1. Be very leery of litigation if you are hurt or angry.
The first secret is that litigation will no more leave you
feeling vindicated or justified, any more than that extra bag of pork
rinds will make you slim and healthy.
2. Litigation is like alcohol - it has its place, but only
at the right time, in the right hands and in small doses. The
second secret is that litigation has a way of taking over if you put
yourself under its influence.
3. By its purpose, nature and design, litigation serves two
masters: First, the good order of society, and secondly, the
individual interests of the litigants. This third secret is that
like a person who serves two masters, litigation rarely delivers what
it promises to
the second master.
Hardheaded reasons to collaborate
1. It's much more efficient - this means cheaper.
Most of the time - and time is money - in
divorce cases is wasted. Wasted in the sense that clients don't
get anything of value from the time their attorneys spend fighting.
Most of the legal work in a divorce is like a tug of war - each
side paying their lawyer to pull hard on the rope while not much moves.
In a collaborative
divorce, the parties agree that the lawyers won't engage in useless
contests
that don't move the process forward.
2. It's much faster - this also means cheaper.
With the lawyers working - while not
together, since they each have a primary duty to their individual
client - with,
not against each other, the necessary information gets gathered and the
necessary issues addressed without a lot of useless posturing. It
saves a lot of money just working on the question to be answered, not
fighting
about the question to be answered.
3. Especially if there are kids, it's never over.

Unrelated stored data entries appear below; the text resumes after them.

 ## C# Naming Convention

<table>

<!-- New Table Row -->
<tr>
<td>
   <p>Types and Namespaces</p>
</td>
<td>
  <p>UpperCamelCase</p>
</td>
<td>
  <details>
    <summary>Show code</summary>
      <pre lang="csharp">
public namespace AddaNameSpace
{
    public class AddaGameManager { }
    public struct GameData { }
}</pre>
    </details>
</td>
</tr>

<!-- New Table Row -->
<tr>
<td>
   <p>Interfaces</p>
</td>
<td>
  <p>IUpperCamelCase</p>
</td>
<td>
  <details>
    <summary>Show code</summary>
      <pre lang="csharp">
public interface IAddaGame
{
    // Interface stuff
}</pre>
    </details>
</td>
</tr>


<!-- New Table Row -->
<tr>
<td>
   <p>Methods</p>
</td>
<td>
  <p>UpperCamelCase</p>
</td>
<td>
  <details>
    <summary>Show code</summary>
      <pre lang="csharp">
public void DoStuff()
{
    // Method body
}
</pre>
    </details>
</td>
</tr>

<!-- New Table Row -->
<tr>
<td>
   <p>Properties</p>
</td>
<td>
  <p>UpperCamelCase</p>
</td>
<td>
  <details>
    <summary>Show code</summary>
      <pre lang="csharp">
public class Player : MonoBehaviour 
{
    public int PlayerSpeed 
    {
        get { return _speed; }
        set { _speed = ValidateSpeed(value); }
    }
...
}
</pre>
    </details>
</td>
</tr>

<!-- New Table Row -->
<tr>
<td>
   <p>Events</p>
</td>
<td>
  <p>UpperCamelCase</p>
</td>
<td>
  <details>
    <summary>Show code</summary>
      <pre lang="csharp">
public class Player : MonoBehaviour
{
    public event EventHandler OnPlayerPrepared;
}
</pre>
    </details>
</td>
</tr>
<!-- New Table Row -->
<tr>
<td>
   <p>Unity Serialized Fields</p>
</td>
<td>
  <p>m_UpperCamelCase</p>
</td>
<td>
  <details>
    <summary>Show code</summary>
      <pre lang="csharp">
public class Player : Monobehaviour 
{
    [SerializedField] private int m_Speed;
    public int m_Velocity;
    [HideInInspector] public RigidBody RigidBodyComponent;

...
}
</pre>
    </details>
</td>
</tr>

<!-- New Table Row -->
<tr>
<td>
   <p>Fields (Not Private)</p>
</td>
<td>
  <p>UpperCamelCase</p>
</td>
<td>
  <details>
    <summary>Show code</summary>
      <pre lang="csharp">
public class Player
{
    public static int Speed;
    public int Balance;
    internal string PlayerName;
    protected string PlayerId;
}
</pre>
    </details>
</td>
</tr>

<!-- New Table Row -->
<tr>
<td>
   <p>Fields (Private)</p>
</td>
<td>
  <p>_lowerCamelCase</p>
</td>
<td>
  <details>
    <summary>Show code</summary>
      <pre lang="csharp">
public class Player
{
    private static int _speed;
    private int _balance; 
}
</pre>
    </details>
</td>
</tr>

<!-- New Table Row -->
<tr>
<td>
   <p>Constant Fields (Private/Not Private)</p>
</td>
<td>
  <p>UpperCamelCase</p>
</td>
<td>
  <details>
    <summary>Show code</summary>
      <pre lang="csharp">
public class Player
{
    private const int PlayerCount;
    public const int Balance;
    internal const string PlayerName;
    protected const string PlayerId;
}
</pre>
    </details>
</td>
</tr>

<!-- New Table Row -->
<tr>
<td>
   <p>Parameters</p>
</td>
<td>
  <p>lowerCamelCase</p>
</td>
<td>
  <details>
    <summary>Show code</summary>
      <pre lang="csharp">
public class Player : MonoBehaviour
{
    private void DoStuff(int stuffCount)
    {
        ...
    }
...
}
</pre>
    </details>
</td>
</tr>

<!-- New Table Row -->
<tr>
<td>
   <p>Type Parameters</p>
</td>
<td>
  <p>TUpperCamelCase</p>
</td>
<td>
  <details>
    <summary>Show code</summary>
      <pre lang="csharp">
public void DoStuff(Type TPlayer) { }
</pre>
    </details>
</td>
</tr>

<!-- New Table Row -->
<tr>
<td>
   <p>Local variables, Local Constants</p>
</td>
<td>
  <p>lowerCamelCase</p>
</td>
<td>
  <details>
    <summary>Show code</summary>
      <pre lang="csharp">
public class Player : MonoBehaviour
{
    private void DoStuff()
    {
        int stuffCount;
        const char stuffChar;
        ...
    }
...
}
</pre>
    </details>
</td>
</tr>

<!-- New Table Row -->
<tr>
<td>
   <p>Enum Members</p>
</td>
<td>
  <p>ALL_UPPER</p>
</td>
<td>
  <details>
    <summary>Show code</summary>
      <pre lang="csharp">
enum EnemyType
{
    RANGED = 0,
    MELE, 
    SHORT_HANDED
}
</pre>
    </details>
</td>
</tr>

Everything we do - and the way we do
everything - teaches our kids. That alone is reason to
collaborate. But the stress of divorce - expecially one that
drags on - is really tough
on the kids. Kids are resilient, but the scars a long time.
And,
at least til the kids are grown and on their own and likely much longer
than that (if they don't stop talking to their parents completely) the
couple getting divorced are linked through the kids. The marriage
may end but the family doesn't.
4. There is no chance of having something crammed down your
throat.
The tongue in cheek aphorism in divorce is
that if the spouses don't agree, the judge will agree for them.
No matter how strong you think you are, no matter how smart and
tough your lawyer claims to be, divorce litigation has a funny way of
making both spouses
unhappy - unhappiness made worse by the thousands of dollars they've
spent
and the dozens of friends and family members they've alienated.
5. Creativity in time of change is beneficial and
collaborative
divorce allows more creativity than litigation.